In your reply, repeat every entry exactly and skip over each picture.

(Collected data)
========
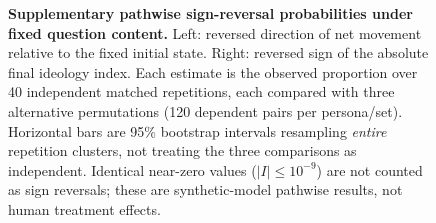 \documentclass[journal,10pt]{IEEEtran}
\begin{document}



\clearpage
\setcounter{figure}{0}
\renewcommand{\thefigure}{S\arabic{figure}}
\begin{figure}[!p]
\centering

\caption{\textbf{Supplementary pathwise sign-reversal probabilities under fixed question content.}
Left: reversed direction of net movement relative to the fixed initial state.
Right: reversed sign of the absolute final ideology index.
Each estimate is the observed proportion over 40 independent matched
repetitions, each compared with three alternative permutations
(120 dependent pairs per persona/set).
Horizontal bars are 95\% bootstrap intervals resampling \emph{entire}
repetition clusters, not treating the three comparisons as independent.
Identical near-zero values ($|I|\leq 10^{-9}$) are not counted as
sign reversals; these are synthetic-model pathwise results, not human
treatment effects.}
\label{fig:order-flips}
\end{figure}
\end{document}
========
● Your solution
 \documentclass[journal,10pt]{IEEEtran}
\begin{document}



\clearpage
\setcounter{figure}{0}
\renewcommand{\thefigure}{S\arabic{figure}}
\begin{figure}[!p]
\centering

\caption{\textbf{Supplementary pathwise sign-reversal probabilities under fixed question content.}
Left: reversed direction of net movement relative to the fixed initial state.
Right: reversed sign of the absolute final ideology index.
Each estimate is the observed proportion over 40 independent matched
repetitions, each compared with three alternative permutations
(120 dependent pairs per persona/set).
Horizontal bars are 95\% bootstrap intervals resampling \emph{entire}
repetition clusters, not treating the three comparisons as independent.
Identical near-zero values ($|I|\leq 10^{-9}$) are not counted as
sign reversals; these are synthetic-model pathwise results, not human
treatment effects.}
\label{fig:order-flips}
\end{figure}
\end{document}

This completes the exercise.